The lines to find are those in the entries that hold the word "setAccessToken"; copy every one of them.

◆ ◆ ◆ ◆ ◆ ◆ ◆

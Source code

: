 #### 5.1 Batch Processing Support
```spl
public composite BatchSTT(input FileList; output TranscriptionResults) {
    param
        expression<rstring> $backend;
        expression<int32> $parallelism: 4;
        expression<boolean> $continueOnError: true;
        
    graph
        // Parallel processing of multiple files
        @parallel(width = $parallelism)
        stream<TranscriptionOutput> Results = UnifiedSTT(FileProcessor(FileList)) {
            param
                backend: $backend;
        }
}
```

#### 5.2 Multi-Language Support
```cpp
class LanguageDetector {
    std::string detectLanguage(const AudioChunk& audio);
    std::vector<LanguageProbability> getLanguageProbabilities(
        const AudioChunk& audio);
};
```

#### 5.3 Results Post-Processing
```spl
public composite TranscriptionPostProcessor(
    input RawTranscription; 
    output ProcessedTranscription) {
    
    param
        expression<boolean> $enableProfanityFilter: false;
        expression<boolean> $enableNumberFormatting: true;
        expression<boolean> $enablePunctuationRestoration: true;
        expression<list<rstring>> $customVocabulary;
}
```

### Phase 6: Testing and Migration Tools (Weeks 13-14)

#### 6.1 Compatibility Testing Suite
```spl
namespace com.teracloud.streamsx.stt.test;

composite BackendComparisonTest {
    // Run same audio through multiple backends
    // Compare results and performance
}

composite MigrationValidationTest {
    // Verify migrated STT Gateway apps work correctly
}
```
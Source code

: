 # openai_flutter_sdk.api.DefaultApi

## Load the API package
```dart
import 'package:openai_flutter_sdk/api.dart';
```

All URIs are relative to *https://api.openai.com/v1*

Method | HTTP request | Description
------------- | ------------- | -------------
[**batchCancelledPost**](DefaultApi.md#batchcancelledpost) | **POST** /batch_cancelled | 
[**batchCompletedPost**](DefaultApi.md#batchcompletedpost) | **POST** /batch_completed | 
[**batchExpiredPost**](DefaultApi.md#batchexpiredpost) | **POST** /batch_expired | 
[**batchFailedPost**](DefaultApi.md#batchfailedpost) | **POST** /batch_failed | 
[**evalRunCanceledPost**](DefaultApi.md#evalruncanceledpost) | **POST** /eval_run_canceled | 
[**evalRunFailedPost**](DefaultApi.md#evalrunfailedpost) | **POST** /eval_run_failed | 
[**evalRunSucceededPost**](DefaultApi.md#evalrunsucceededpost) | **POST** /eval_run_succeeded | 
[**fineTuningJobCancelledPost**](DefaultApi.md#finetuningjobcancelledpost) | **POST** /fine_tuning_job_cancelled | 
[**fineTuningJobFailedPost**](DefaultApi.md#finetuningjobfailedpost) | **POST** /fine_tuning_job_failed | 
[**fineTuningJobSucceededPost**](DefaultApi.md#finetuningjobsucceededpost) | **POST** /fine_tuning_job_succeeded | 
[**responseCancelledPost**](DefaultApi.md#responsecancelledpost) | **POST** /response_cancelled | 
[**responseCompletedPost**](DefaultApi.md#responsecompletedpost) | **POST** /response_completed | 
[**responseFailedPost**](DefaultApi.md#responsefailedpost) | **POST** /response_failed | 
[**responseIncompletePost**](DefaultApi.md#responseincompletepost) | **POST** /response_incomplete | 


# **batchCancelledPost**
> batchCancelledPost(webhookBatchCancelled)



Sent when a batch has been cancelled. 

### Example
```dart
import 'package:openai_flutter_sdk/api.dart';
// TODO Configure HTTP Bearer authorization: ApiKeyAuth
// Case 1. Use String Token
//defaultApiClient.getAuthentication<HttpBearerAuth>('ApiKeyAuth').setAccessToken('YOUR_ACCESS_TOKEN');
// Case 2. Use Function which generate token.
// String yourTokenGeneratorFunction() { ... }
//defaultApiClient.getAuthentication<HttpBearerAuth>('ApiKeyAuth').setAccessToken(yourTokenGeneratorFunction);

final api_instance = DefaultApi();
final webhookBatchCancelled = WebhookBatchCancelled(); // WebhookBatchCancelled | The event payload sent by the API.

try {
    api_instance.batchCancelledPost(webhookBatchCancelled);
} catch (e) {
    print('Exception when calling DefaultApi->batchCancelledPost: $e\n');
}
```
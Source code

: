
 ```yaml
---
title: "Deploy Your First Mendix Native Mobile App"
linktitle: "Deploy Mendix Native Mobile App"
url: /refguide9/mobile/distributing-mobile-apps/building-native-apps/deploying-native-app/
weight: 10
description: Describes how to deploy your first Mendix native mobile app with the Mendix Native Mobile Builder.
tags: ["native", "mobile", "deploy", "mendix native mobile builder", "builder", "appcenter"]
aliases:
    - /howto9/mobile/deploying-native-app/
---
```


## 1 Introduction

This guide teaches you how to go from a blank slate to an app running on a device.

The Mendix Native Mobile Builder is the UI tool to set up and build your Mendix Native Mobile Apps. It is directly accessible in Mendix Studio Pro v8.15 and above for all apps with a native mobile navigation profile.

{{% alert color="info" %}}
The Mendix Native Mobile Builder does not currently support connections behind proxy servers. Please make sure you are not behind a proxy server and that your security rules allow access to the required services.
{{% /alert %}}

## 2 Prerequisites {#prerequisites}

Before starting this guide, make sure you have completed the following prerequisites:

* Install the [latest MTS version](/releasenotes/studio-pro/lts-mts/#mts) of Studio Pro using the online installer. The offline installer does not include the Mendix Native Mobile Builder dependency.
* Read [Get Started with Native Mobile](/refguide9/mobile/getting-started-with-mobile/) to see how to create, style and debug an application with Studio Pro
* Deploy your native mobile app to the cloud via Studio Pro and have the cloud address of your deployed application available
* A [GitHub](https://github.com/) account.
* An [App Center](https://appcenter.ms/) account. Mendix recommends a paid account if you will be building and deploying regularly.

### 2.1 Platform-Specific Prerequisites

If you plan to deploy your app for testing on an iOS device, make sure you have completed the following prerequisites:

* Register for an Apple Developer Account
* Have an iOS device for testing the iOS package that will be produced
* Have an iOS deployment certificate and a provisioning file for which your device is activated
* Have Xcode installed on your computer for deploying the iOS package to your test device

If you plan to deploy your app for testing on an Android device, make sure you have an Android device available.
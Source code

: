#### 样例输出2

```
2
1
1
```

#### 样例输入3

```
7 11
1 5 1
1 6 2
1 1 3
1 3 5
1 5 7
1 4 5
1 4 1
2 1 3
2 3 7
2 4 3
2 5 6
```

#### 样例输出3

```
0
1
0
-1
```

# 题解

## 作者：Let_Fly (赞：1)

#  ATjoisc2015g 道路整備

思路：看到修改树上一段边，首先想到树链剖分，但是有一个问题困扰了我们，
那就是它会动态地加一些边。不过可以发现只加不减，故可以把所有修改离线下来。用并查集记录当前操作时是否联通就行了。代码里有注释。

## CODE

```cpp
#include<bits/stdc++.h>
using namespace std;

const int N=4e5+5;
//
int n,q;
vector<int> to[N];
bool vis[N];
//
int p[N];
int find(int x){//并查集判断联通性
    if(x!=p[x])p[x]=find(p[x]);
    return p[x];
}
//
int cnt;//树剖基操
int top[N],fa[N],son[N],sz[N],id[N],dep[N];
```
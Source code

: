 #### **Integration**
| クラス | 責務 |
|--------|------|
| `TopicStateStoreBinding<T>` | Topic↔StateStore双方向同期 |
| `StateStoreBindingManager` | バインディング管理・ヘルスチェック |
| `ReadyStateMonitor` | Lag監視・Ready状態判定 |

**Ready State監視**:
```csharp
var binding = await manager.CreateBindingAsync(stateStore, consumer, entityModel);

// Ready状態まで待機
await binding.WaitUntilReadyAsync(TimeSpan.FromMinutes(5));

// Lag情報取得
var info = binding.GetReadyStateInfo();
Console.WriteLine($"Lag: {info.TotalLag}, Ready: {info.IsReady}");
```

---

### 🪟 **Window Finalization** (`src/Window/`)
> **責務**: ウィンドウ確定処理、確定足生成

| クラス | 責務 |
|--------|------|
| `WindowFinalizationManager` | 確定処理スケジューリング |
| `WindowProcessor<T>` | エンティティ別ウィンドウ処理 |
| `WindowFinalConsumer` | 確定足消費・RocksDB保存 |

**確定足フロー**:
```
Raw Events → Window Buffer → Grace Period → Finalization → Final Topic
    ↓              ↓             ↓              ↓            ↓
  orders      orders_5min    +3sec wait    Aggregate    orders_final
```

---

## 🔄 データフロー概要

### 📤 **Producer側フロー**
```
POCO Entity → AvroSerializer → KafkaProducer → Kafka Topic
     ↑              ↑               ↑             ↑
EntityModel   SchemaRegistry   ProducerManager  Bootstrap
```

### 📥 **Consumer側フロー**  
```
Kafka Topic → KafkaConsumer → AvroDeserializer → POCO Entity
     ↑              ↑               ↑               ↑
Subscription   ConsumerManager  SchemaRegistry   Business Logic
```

◆ ◆ ◆ ◆ ◆ ◆ ◆

- _Solution for this exercise_:
//defaultApiClient.getAuthentication<HttpBearerAuth>('ApiKeyAuth').setAccessToken('YOUR_ACCESS_TOKEN');
//defaultApiClient.getAuthentication<HttpBearerAuth>('ApiKeyAuth').setAccessToken(yourTokenGeneratorFunction);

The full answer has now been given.